Wednesday, more of the 100 plus runners at the Boston Marathon representing Alabama have returned to the State. With them, are coming their many stories about what happened Monday, when bombs exploded near the finish line.
The closest to the explosions was Mountain Brook physician, Scott Weisberg. Weisberg crossed the finish line 3 seconds before the first bomb exploded at the Boston Marathon Monday.
Dr. Scott Weisberg witnessed the smoke fill the air after the explosion. "I had literally just crossed the finish line and as soon as I had basically walked over the runners mat and was starting to walk… all of a sudden there was this big sound of explosion," Weisberg said.
Alabama runner, Tim Coghil, was a block away when the first bomb went off. "I couldn't tell what happened," Coghill reported. "It shook the ground. It was really loud."
Local runner, Blake Trotter, got back from the race Tuesday evening. He was in his hotel room only a few hundred yards from the finish line. "We felt it shake our building and shake our windows," Trotter said.

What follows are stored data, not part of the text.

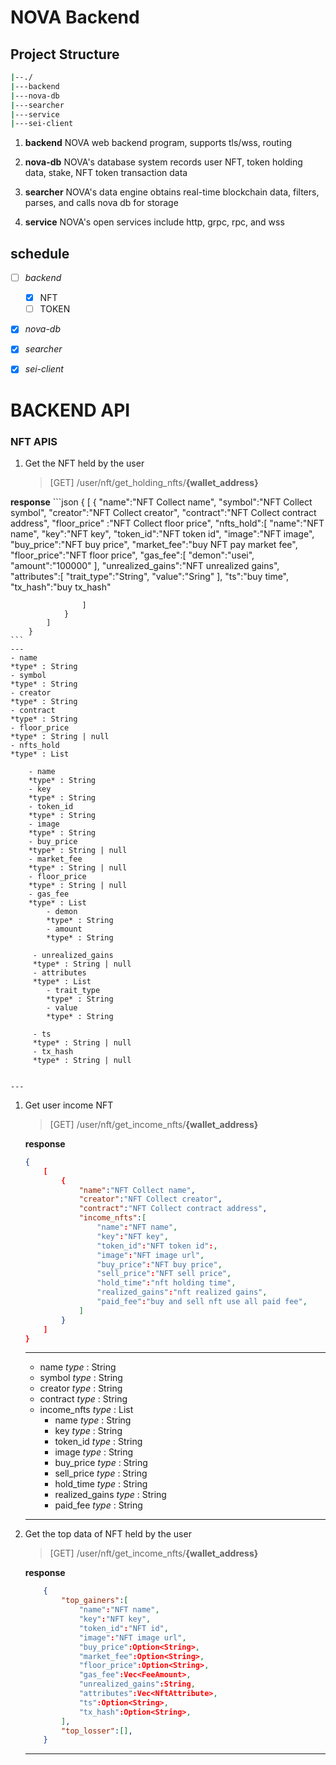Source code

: # NOVA Backend

## Project Structure
```bash
|--./
|---backend
|---nova-db
|---searcher
|---service
|---sei-client

```


1. **backend**
    NOVA web backend program, supports tls/wss, routing

1. **nova-db**
    NOVA's database system records user NFT, token holding data, stake, NFT token transaction data
1. **searcher**
    NOVA's data engine obtains real-time blockchain data, filters, parses, and calls nova db for storage

1. **service**
    NOVA's open services include http, grpc, rpc, and wss

## schedule
- [ ] *backend*
    - [x] NFT
    - [ ] TOKEN
- [x] *nova-db*
- [x] *searcher*
- [x] *sei-client*


# BACKEND API
### NFT APIS

1. Get the NFT held by the user
    > [GET]
    /user/nft/get_holding_nfts/**{wallet_address}**

  **response**
    ```json
        {
            [
                {
                    "name":"NFT Collect name",
                    "symbol":"NFT Collect symbol",
                    "creator":"NFT Collect creator",
                    "contract":"NFT Collect contract address",
                    "floor_price" :"NFT Collect floor price",
                    "nfts_hold":[
                        "name":"NFT name",
                        "key":"NFT key",
                        "token_id":"NFT token id",
                        "image":"NFT image",
                        "buy_price":"NFT buy price",
                        "market_fee":"buy NFT pay market fee",
                        "floor_price":"NFT floor price",
                        "gas_fee":[
                            "demon":"usei",
                            "amount":"100000"
                        ],
                        "unrealized_gains":"NFT unrealized gains",
                        "attributes":[
                            "trait_type":"String",
                            "value":"Sring"
                        ],
                        "ts":"buy time",
                        "tx_hash":"buy tx_hash"

                    ]
                }
            ]
        }
    ```
    ---
    - name 
    *type* : String
    - symbol
    *type* : String
    - creator
    *type* : String
    - contract
    *type* : String
    - floor_price
    *type* : String | null
    - nfts_hold
    *type* : List
        
        - name
        *type* : String
        - key
        *type* : String
        - token_id 
        *type* : String
        - image 
        *type* : String
        - buy_price 
        *type* : String | null
        - market_fee
        *type* : String | null
        - floor_price
        *type* : String | null
        - gas_fee
        *type* : List
            - demon 
            *type* : String
            - amount
            *type* : String

         - unrealized_gains
         *type* : String | null
         - attributes
         *type* : List
            - trait_type
            *type* : String
            - value
            *type* : String

         - ts
         *type* : String | null
         - tx_hash
         *type* : String | null


    ---
 


1. Get user income NFT
    >[GET]
    /user/nft/get_income_nfts/**{wallet_address}**

    **response**
    ```json
    {
        [
            {
                "name":"NFT Collect name",
                "creator":"NFT Collect creator",
                "contract":"NFT Collect contract address",
                "income_nfts":[
                    "name":"NFT name",
                    "key":"NFT key", 
                    "token_id":"NFT token id":,
                    "image":"NFT image url",
                    "buy_price":"NFT buy price",
                    "sell_price":"NFT sell price",
                    "hold_time":"nft holding time",
                    "realized_gains":"nft realized gains",
                    "paid_fee":"buy and sell nft use all paid fee",
                ]
            }
        ]
    }
    ```

    ---
    - name 
    *type* : String
    - symbol
    *type* : String
    - creator
    *type* : String
    - contract
    *type* : String
    - income_nfts
    *type* : List
        - name
        *type* : String
        - key 
        *type* : String
        - token_id
        *type* : String
        - image
        *type* : String
        - buy_price
        *type* : String
        - sell_price
        *type* : String
        - hold_time
        *type* : String
        - realized_gains
        *type* : String
        - paid_fee
        *type* : String

    ---

1. Get the top data of NFT held by the user
    > [GET]
    /user/nft/get_income_nfts/**{wallet_address}**

    **response**

    ```json
        {
            "top_gainers":[
                "name":"NFT name", 
                "key":"NFT key",
                "token_id":"NFT id",
                "image":"NFT image url",
                "buy_price":Option<String>,
                "market_fee":Option<String>,
                "floor_price":Option<String>,
                "gas_fee":Vec<FeeAmount>,
                "unrealized_gains":String,
                "attributes":Vec<NftAttribute>,
                "ts":Option<String>,
                "tx_hash":Option<String>,
            ],
            "top_losser":[],
        }
    ```

    ---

Alabamian, Cecile Franklin returned home Tuesday from the Boston Marathon to accept a volunteer award for her work with young girl runners. She says no one was focused on how much the race was impacted by the explosions. Instead, their hearts were with the victims. "It was like the whole spectrum of human emotions from the height of exhilaration and joy to the depths of terror and death," Franklin reports.